** Records from a collection **
########

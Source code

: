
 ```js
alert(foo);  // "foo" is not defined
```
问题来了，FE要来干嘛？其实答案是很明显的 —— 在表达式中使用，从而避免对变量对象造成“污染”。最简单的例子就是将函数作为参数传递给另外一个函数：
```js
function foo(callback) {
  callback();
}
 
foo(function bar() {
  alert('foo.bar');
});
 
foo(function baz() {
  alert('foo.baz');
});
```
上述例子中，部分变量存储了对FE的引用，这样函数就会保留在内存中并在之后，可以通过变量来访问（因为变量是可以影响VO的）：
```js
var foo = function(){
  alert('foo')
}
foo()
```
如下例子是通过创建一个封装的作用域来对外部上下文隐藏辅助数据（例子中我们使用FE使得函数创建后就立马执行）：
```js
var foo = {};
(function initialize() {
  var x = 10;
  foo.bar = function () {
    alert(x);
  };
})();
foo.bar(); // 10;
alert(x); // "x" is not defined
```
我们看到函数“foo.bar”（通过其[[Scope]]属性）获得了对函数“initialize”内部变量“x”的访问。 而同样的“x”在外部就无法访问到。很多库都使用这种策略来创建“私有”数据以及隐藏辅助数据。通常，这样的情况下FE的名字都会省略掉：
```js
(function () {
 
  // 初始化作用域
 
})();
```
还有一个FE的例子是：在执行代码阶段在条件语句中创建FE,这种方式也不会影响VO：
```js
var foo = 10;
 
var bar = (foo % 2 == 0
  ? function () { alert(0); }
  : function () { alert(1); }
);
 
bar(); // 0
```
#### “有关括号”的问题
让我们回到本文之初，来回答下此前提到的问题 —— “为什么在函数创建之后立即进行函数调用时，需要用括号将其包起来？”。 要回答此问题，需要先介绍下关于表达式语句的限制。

########

** Your goal **
Copy out every entry again, exactly as it was given.

** Exercise result **
Source code

:
 ```js
alert(foo);  // "foo" is not defined
```
问题来了，FE要来干嘛？其实答案是很明显的 —— 在表达式中使用，从而避免对变量对象造成“污染”。最简单的例子就是将函数作为参数传递给另外一个函数：
```js
function foo(callback) {
  callback();
}
 
foo(function bar() {
  alert('foo.bar');
});
 
foo(function baz() {
  alert('foo.baz');
});
```
上述例子中，部分变量存储了对FE的引用，这样函数就会保留在内存中并在之后，可以通过变量来访问（因为变量是可以影响VO的）：
```js
var foo = function(){
  alert('foo')
}
foo()
```
如下例子是通过创建一个封装的作用域来对外部上下文隐藏辅助数据（例子中我们使用FE使得函数创建后就立马执行）：
```js
var foo = {};
(function initialize() {
  var x = 10;
  foo.bar = function () {
    alert(x);
  };
})();
foo.bar(); // 10;
alert(x); // "x" is not defined
```
我们看到函数“foo.bar”（通过其[[Scope]]属性）获得了对函数“initialize”内部变量“x”的访问。 而同样的“x”在外部就无法访问到。很多库都使用这种策略来创建“私有”数据以及隐藏辅助数据。通常，这样的情况下FE的名字都会省略掉：
```js
(function () {
 
  // 初始化作用域
 
})();
```
还有一个FE的例子是：在执行代码阶段在条件语句中创建FE,这种方式也不会影响VO：
```js
var foo = 10;
 
var bar = (foo % 2 == 0
  ? function () { alert(0); }
  : function () { alert(1); }
);
 
bar(); // 0
```
#### “有关括号”的问题
让我们回到本文之初，来回答下此前提到的问题 —— “为什么在函数创建之后立即进行函数调用时，需要用括号将其包起来？”。 要回答此问题，需要先介绍下关于表达式语句的限制。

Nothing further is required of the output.